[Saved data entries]

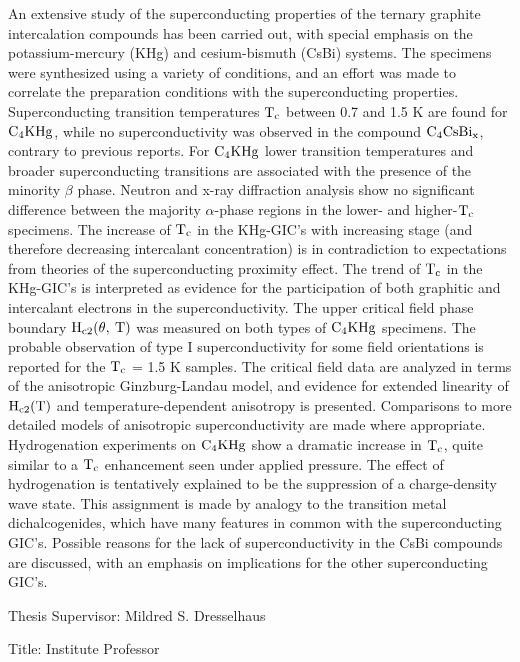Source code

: An  extensive study  of   the  superconducting properties  of  the  ternary
graphite   intercalation   compounds has   been  carried out,  with special
emphasis on the potassium-mercury (KHg) and cesium-bismuth  (CsBi) systems.
The specimens were synthesized using a variety of conditions, and an effort
was  made to correlate the  preparation conditions with the superconducting
properties.  Superconducting transition temperatures  $\rm T_c$ between 0.7
and  1.5 K  are found  for   $\rm  C_4KHg$, while  no superconductivity was
observed in  the compound $\rm C_4CsBi_{x}$,  contrary to previous reports.
For $\rm C_4KHg$  lower transition temperatures and broader superconducting
transitions are associated with the presence of the minority $\beta$ phase.
Neutron and  x-ray  diffraction analysis  show no  significant   difference
between the majority $\alpha$-phase regions  in the lower-  and higher-$\rm
T_c$ specimens.  The increase of $\rm T_c$ in the KHg-GIC's with increasing
stage  (and  therefore    decreasing    intercalant  concentration)  is  in
contradiction  to  expectations   from  theories  of    the superconducting
proximity effect.  The  trend of $\rm T_c$  in the KHg-GIC's is interpreted
as evidence  for   the participation of  both graphitic   and   intercalant
electrons in  the  superconductivity.  The   upper   critical field   phase
boundary $\rm H_{c2}(\theta,  \: T)$ was   measured on  both  types of $\rm
C_4KHg$ specimens.  The  probable observation  of type I  superconductivity
for some field orientations is reported for the $\rm T_c$ = 1.5  K samples.
The  critical field  data  are   analyzed in  terms   of  the   anisotropic
Ginzburg-Landau   model,  and  evidence for  extended  linearity  of   $\rm
H_{c2}(T)$ and temperature-dependent anisotropy  is presented.  Comparisons
to more detailed  models  of anisotropic superconductivity  are  made where
appropriate.   Hydrogenation  experiments on $\rm  C_4KHg$ show  a dramatic
increase in $\rm T_c$, quite similar to a  $\rm T_c$ enhancement seen under
applied pressure.  The effect of hydrogenation is  tentatively explained to
be the suppression of a charge-density wave state.  This assignment is made
by  analogy  to  the transition   metal dichalcogenides, which  have   many
features in  common with the  superconducting GIC's.  Possible  reasons for
the lack of superconductivity in the CsBi compounds  are discussed, with an
emphasis on implications for the other superconducting GIC's.

\begin{list}{}{\setlength{\rightmargin}{\leftmargin}}
\item[Thesis Supervisor:]  Mildred S. Dresselhaus
\item[Title:] Institute Professor
\end{list}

## About this exercise
The answer must be every line from the records above that contains the word "show", copied in full.

## Problem solution
Neutron and  x-ray  diffraction analysis  show no  significant   difference
appropriate.   Hydrogenation  experiments on $\rm  C_4KHg$ show  a dramatic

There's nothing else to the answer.